Search code examples
rprobability

The probability of a variable occurring more than once in a dataset


I am working on a dataset with roughly 38.000 observations on trending YouTube videos. One particular video can have multiple observations; meaning that one video can trend multiple times or for a longer period than one day.

The above is true, which we know, but I am trying to figure out how to calculate the probability of a video being observed more than one time in this dataset. P(X > 1)

Refer to the below image I have plotted with barplot(head(table(df$video_id))): enter image description here

We can tell that out of these 6 videos, 5 have more than one observation which equals a probability of 83.33%. How can I figure out the same on the whole dataset? While I am not necessarily trying to visualize it (which would be a bonus), I am simply curious on how to calculate the probability of a video_id occuring more than one time in the ~38.000 observations.

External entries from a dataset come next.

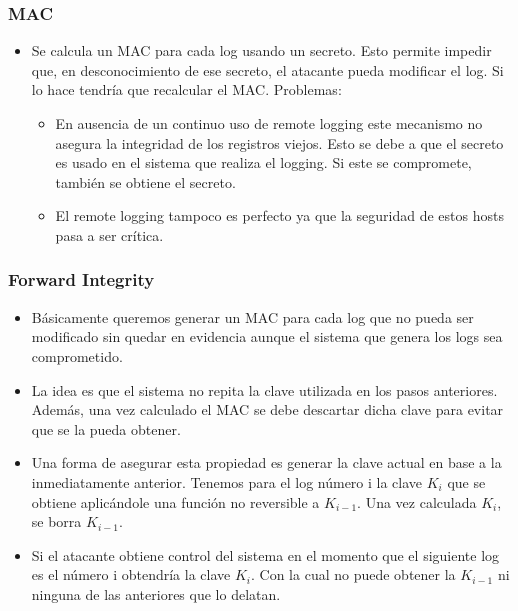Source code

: \documentclass[10pt, a4paper,english,spanish]{beamer}
\begin{document}
\begin{frame}
\frametitle{MAC}
\begin{itemize}
\item Se calcula un MAC para cada log usando un secreto. Esto permite impedir que, en desconocimiento de ese secreto,
el atacante pueda modificar el log. Si lo hace tendría que recalcular el MAC. Problemas:
\begin{itemize}
  \item En ausencia de un continuo uso de remote logging este mecanismo no asegura la integridad de los
  registros viejos. Esto se debe a que el secreto es usado en el sistema que realiza el logging. Si este
  se compromete, también se obtiene el secreto.
  \item El remote logging tampoco es perfecto ya que la seguridad de estos hosts pasa a ser crítica.
\end{itemize}
\end{itemize}
\end{frame}


\begin{frame}
\frametitle{Forward Integrity}
\begin{itemize}
\item Básicamente queremos generar un MAC para cada log que no pueda ser modificado sin quedar en evidencia
aunque el sistema que genera los logs sea comprometido.
\item La idea es que el sistema no repita la clave utilizada en los pasos anteriores. Además, una vez calculado
el MAC se debe descartar dicha clave para evitar que se la pueda obtener.
\item Una forma de asegurar esta propiedad es generar la clave actual en base a la inmediatamente anterior.
Tenemos para el log número i la clave $K_{i}$ que se obtiene aplicándole una función no reversible a
$K_{i-1}$. Una vez calculada $K_{i}$, se borra $K_{i-1}$.
\item Si el atacante obtiene control del sistema en el momento que el siguiente log es el número i
obtendría la clave $K_{i}$. Con la cual no puede obtener la $K_{i-1}$ ni ninguna de las anteriores que
lo delatan.
\end{itemize}
\end{frame}
\end{document}
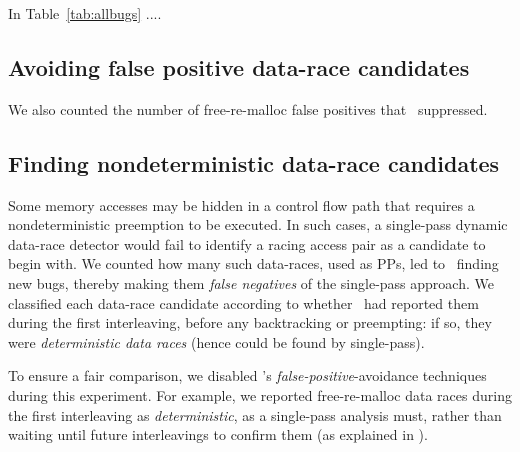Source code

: In Table~\ref{tab:allbugs} .... %


\subsection{Avoiding false positive data-race candidates}
\label{sec:eval-falsepos}

We also counted the number of free-re-malloc false positives that \landslide~suppressed.


\subsection{Finding nondeterministic data-race candidates}
\label{sec:eval-falseneg}
Some memory accesses may be hidden in a control flow path that requires a nondeterministic preemption to be executed.
In such cases, a single-pass dynamic data-race detector
would fail
to identify a racing access pair as a candidate to begin with.
%
We counted how many such data-races, used as PPs, led to \quicksand~finding new bugs,
thereby making them {\em false negatives} of the single-pass approach.
We classified each data-race candidate according to whether \landslide~had reported them during the first interleaving, before any backtracking or preempting: if so, they were {\em deterministic data races} (hence could be found by single-pass).

To ensure a fair comparison, we disabled \landslide's {\em false-positive}-avoidance techniques during this experiment.
For example, we reported free-re-malloc data races during the first interleaving as {\em deterministic}, as a single-pass analysis must,
rather than waiting until future interleavings to confirm them (as explained in \sect{\ref{sec:free-re-malloc}}).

Here's a sample 20 observations: https://pastebin.com/Tx9ebH2c


Solution

  • You have most of what you need:

    tbl <- table(df$video_id)
    p <- sum(tbl > 1)/length(tbl)
    p
    # [1] 0.5
    

    For your sample data set half of the videos occur more than once. The length of the table is the number of different videos so dividing by that gives you the proportion of videos viewed more than once. You could do a simple bar plot to show the proportion of videos viewed more than once versus the proportion viewed only once.

    barplot(c(p, 1-p))